◆ BRIEF:
The answer required is how many lines of the following entries contain the word "basics", with no other words.

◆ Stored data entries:
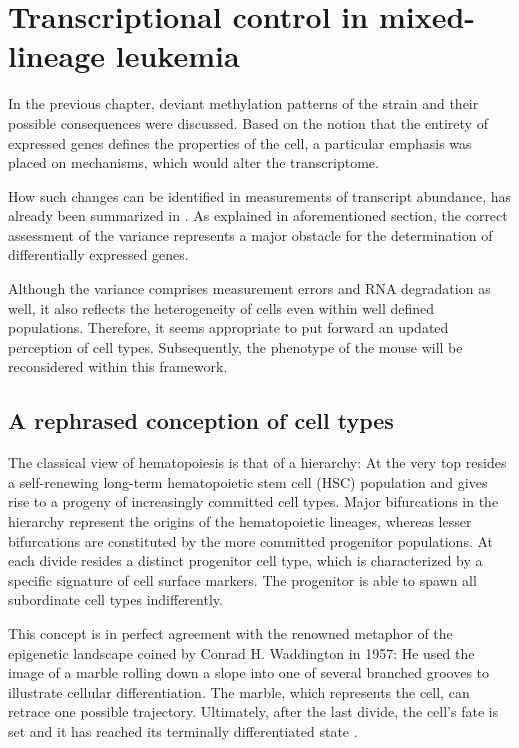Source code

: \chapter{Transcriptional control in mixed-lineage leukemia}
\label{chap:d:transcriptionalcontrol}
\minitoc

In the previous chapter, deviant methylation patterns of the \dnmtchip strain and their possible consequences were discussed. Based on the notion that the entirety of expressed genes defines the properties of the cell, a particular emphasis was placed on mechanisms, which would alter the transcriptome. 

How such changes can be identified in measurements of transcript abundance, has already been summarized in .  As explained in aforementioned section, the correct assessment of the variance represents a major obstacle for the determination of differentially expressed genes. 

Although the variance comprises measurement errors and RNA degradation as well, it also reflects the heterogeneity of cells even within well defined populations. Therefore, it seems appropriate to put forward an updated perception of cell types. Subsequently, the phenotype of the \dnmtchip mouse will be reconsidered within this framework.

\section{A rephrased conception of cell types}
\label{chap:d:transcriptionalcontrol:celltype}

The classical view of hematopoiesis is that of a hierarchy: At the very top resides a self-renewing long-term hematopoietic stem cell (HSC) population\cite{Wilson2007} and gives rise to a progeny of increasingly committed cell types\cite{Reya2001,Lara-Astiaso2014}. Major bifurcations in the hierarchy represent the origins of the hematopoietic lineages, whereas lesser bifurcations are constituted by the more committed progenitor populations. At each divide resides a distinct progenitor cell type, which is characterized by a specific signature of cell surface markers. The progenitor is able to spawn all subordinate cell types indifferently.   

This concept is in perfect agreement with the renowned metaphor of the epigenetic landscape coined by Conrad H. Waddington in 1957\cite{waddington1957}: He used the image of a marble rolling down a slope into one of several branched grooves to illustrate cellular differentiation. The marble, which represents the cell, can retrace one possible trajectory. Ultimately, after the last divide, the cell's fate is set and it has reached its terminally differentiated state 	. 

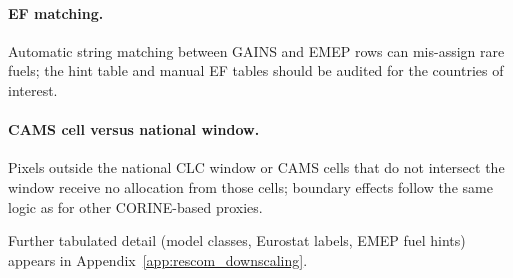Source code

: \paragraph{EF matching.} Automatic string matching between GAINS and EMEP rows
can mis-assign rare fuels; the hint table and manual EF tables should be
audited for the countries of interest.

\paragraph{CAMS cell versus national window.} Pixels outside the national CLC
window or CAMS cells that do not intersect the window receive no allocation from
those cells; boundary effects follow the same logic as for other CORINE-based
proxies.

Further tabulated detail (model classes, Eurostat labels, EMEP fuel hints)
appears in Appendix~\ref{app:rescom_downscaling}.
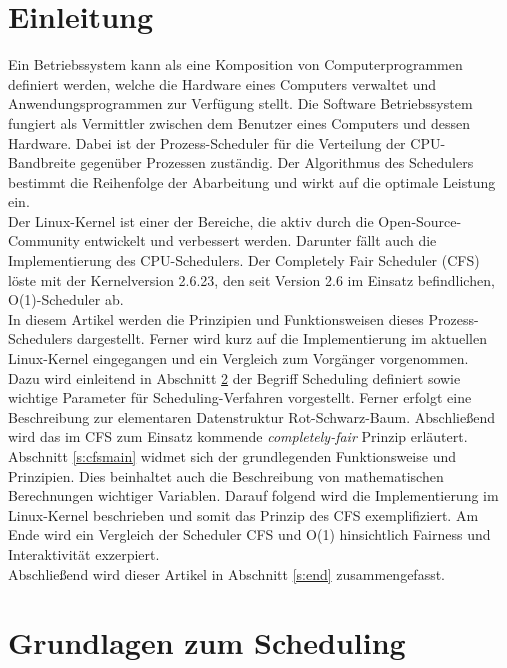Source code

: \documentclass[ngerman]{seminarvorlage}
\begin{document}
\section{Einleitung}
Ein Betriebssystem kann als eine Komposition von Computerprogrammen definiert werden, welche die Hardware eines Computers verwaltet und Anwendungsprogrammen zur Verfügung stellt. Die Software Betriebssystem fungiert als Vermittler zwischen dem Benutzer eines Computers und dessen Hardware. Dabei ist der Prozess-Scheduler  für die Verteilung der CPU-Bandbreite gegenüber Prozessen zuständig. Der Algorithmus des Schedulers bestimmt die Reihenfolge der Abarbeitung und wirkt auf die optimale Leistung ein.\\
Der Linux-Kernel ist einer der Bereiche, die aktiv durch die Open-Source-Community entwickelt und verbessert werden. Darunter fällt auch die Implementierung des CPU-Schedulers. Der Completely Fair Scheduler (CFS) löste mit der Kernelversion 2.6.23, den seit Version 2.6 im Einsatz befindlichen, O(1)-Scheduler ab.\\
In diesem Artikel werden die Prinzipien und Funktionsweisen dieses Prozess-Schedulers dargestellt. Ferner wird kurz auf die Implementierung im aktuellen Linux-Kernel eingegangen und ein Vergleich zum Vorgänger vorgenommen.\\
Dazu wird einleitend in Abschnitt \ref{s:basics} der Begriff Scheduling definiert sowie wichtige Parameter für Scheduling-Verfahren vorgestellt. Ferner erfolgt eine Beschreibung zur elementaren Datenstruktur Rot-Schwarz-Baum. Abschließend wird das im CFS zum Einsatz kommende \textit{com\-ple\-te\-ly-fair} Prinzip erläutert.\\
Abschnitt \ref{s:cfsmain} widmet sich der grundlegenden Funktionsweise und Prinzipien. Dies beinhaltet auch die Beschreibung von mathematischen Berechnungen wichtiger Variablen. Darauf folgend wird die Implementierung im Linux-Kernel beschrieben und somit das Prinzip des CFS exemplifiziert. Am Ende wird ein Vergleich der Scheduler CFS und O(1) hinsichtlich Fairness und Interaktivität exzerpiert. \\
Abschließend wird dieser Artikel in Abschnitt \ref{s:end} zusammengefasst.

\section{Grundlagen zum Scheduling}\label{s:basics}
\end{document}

◆ WRITTEN RESPONSE:
2